__Work task__.
Each line of the data below holding the word "lock" must be copied.

__Data records__.
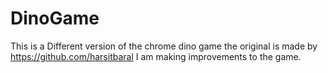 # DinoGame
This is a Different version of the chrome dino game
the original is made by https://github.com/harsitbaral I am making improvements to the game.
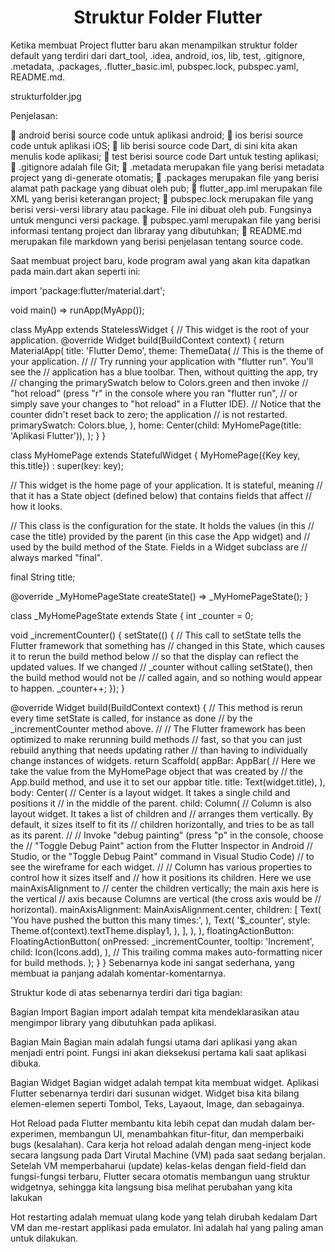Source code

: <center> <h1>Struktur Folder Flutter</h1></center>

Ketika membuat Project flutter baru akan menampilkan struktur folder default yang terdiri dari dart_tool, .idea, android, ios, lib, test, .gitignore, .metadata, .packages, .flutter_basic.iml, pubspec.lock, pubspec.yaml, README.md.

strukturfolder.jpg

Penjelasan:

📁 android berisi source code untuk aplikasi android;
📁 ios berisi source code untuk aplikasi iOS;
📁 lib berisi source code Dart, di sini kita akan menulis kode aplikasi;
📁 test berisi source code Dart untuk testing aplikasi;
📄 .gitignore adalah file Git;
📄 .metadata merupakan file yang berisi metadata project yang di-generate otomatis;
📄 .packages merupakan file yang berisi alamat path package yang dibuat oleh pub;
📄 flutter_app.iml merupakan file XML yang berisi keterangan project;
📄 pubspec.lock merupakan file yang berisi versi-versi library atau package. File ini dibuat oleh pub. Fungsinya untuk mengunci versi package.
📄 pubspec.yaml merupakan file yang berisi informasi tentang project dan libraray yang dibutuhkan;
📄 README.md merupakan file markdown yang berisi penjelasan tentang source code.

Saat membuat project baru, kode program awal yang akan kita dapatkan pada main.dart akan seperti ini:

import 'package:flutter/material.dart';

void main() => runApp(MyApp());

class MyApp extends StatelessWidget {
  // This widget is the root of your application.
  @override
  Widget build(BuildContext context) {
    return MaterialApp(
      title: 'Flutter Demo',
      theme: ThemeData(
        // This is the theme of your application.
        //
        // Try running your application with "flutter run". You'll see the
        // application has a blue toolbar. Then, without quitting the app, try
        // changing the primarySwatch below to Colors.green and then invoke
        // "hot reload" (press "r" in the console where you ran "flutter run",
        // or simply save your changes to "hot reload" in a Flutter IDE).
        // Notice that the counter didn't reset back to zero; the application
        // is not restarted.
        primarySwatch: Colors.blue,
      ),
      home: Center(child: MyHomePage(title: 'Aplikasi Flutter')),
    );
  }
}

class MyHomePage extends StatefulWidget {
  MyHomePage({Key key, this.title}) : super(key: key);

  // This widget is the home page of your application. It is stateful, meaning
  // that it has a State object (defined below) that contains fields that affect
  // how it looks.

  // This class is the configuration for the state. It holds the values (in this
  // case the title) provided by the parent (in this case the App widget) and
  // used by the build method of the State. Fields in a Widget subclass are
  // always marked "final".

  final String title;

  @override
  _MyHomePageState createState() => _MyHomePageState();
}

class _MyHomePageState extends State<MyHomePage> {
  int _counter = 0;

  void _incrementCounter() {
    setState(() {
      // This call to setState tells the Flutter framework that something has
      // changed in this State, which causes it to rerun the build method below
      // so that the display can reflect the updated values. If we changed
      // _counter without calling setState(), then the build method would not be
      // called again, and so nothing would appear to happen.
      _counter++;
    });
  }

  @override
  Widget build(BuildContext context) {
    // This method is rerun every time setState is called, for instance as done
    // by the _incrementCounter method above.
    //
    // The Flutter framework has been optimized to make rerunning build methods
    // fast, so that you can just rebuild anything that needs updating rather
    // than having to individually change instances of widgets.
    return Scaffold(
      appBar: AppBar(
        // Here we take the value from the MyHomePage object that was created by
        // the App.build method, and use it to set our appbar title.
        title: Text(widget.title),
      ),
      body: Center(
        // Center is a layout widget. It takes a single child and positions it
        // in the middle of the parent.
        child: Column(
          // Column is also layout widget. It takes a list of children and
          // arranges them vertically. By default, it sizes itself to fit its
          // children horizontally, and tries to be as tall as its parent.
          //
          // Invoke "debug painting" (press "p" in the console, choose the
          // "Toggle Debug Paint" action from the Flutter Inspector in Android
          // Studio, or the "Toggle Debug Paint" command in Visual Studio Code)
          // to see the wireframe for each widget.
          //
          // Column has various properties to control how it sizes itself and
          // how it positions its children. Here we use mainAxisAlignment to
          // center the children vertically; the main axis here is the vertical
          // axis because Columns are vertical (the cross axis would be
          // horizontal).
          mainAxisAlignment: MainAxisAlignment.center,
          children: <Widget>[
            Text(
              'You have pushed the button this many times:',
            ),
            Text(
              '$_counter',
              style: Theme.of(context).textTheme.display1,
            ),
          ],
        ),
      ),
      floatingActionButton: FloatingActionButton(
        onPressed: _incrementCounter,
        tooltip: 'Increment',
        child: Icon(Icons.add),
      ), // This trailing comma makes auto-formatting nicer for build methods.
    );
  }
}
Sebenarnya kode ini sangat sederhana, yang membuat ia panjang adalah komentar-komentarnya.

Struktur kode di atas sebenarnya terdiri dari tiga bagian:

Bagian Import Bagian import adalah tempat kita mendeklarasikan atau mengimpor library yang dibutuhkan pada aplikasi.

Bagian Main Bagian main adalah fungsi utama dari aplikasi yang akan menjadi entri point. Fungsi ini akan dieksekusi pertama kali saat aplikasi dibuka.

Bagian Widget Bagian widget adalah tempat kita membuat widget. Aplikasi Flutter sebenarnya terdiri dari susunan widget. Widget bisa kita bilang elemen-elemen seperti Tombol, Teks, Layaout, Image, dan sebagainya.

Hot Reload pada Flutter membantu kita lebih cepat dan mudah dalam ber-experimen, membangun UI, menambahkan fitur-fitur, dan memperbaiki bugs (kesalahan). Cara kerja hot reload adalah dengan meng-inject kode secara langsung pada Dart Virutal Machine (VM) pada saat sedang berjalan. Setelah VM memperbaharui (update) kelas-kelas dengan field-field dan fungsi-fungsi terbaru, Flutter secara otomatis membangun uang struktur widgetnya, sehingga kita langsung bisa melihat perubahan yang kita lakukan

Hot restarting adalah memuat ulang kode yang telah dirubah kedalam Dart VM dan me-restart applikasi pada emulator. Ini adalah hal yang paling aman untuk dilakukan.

__Solution for this exercise__.
Ketika membuat Project flutter baru akan menampilkan struktur folder default yang terdiri dari dart_tool, .idea, android, ios, lib, test, .gitignore, .metadata, .packages, .flutter_basic.iml, pubspec.lock, pubspec.yaml, README.md.
📄 pubspec.lock merupakan file yang berisi versi-versi library atau package. File ini dibuat oleh pub. Fungsinya untuk mengunci versi package.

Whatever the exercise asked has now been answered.